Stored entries
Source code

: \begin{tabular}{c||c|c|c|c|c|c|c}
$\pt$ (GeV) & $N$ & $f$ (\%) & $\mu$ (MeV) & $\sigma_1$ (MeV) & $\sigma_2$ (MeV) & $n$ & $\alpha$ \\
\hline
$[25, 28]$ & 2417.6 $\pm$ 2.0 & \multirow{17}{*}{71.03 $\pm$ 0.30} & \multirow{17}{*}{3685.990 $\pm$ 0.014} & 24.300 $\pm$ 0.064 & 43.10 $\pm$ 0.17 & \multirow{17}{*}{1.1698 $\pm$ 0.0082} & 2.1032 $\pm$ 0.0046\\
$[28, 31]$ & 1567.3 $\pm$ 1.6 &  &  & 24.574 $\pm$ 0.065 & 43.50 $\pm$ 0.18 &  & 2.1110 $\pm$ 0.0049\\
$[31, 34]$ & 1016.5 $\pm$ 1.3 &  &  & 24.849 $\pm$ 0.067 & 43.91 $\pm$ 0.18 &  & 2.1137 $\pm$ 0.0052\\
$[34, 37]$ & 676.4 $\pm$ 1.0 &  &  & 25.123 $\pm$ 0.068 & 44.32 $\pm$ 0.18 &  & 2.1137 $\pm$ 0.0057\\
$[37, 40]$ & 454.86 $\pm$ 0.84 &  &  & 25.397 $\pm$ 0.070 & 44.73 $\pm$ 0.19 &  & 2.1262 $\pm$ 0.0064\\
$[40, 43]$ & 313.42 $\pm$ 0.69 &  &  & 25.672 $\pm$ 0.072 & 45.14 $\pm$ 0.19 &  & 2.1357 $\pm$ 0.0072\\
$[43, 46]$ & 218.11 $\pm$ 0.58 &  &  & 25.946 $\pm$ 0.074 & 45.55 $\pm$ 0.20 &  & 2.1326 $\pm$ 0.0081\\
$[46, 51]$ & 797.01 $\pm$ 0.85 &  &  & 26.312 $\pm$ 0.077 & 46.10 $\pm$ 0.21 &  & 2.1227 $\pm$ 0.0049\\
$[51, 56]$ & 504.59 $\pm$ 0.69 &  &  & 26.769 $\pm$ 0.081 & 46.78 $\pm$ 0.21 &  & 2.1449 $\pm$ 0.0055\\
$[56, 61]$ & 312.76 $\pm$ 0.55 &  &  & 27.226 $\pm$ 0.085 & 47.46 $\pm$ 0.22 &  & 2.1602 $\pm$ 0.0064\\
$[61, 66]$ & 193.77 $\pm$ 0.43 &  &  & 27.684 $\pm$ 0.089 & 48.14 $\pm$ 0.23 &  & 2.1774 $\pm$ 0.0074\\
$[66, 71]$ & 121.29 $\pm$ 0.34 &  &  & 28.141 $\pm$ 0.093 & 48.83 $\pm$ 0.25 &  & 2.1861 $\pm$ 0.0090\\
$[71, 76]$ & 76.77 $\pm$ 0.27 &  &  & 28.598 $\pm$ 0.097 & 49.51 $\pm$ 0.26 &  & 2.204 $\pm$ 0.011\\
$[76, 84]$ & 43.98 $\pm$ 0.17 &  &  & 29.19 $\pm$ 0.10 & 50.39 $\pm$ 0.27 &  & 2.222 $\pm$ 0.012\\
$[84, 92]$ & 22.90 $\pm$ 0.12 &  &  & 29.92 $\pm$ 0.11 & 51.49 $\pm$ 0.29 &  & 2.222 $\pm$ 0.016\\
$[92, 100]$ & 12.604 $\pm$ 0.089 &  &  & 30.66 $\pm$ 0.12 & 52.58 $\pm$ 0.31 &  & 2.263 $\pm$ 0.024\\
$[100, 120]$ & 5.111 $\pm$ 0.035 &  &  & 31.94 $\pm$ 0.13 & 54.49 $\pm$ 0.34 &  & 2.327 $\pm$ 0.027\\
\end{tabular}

▶ PROBLEM TO SOLVE: Say how many lines of the data above have the string "tabular" in them, and write nothing besides that number.

▶ TASK SOLUTION: 2